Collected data
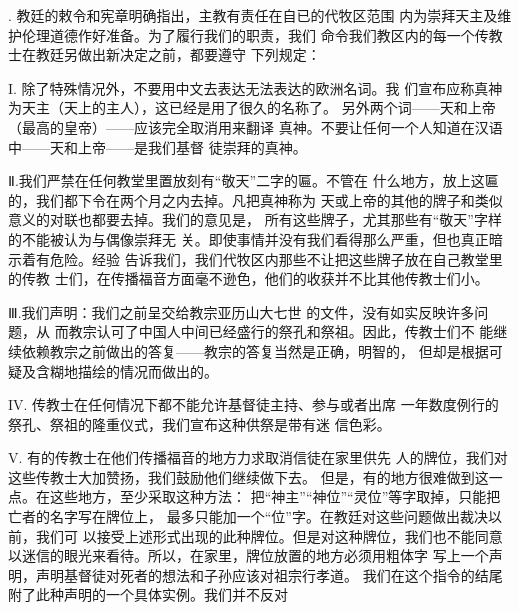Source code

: {. 教廷的敕令和宪章明确指出，主教有责任在自已的代牧区范围}%
{\bookkai 内为崇拜天主及维护伦理道德作好准备。为了履行我们的职责，我们}%
{\bookkai 命令我们教区内的每一个传教士在教廷另做出新决定之前，都要遵守}%
{\bookkai 下列规定：}%
\par
{\bookkai I. 除了特殊情况外，不要用中文去表达无法表达的欧洲名词。我}%
{\bookkai 们宣布应称真神为天主（天上的主人），这已经是用了很久的名称了。}%
{\bookkai 另外两个词——天和上帝（最高的皇帝）——应该完全取消用来翻译}%
{\bookkai 真神。不要让任何一个人知道在汉语中——天和上帝——是我们基督}%
{\bookkai 徒崇拜的真神。}%
\par
{\bookkai Ⅱ.我们严禁在任何教堂里置放刻有“敬天”二字的匾。不管在}%
{\bookkai 什么地方，放上这匾的，我们都下令在两个月之内去掉。凡把真神称为}%
{\bookkai 天或上帝的其他的牌子和类似意义的对联也都要去掉。我们的意见是，}%
{\bookkai 所有这些牌子，尤其那些有“敬天”字样的不能被认为与偶像崇拜无}%
{\bookkai 关。即使事情并没有我们看得那么严重，但也真正暗示着有危险。经验}%
{\bookkai 告诉我们，我们代牧区内那些不让把这些牌子放在自己教堂里的传教}%
{\bookkai 士们，在传播福音方面毫不逊色，他们的收获并不比其他传教士们小。}%
\par
{\bookkai Ⅲ.我们声明：我们之前呈交给教宗亚历山大七世}%
{\bookkai {}的文件，没有如实反映许多问题，从}%
{\bookkai 而教宗认可了中国人中间已经盛行的祭孔和祭祖。因此，传教士们不}%
{\bookkai 能继续依赖教宗之前做出的答复——教宗的答复当然是正确，明智的，}%
{\bookkai 但却是根据可疑及含糊地描绘的情况而做出的。}%
\par
{\bookkai IV. 传教士在任何情况下都不能允许基督徒主持、参与或者出席}%
{\bookkai 一年数度例行的祭孔、祭祖的隆重仪式，我们宣布这种供祭是带有迷}%
{\bookkai 信色彩。}%
\par
{\bookkai V. 有的传教士在他们传播福音的地方力求取消信徒在家里供先}%
{\bookkai 人的牌位，我们对这些传教士大加赞扬，我们鼓励他们继续做下去。}%
{\bookkai 但是，有的地方很难做到这一点。在这些地方，至少采取这种方法：}%
{\bookkai 把“神主”“神位”“灵位”等字取掉，只能把亡者的名字写在牌位上，}%
{\bookkai 最多只能加一个“位”字。在教廷对这些问题做出裁决以前，我们可}%
{\bookkai 以接受上述形式出现的此种牌位。但是对这种牌位，我们也不能同意}%
{\bookkai 以迷信的眼光来看待。所以，在家里，牌位放置的地方必须用粗体字}%
{\bookkai 写上一个声明，声明基督徒对死者的想法和子孙应该对祖宗行孝道。}%
{\bookkai 我们在这个指令的结尾附了此种声明的一个具体实例。我们并不反对}%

• **Instructions to follow**:
Among the records, find the lines that contain "天和上帝" and copy each of them.

• **Result below**:
{\bookkai 另外两个词——天和上帝（最高的皇帝）——应该完全取消用来翻译}%
{\bookkai 真神。不要让任何一个人知道在汉语中——天和上帝——是我们基督}%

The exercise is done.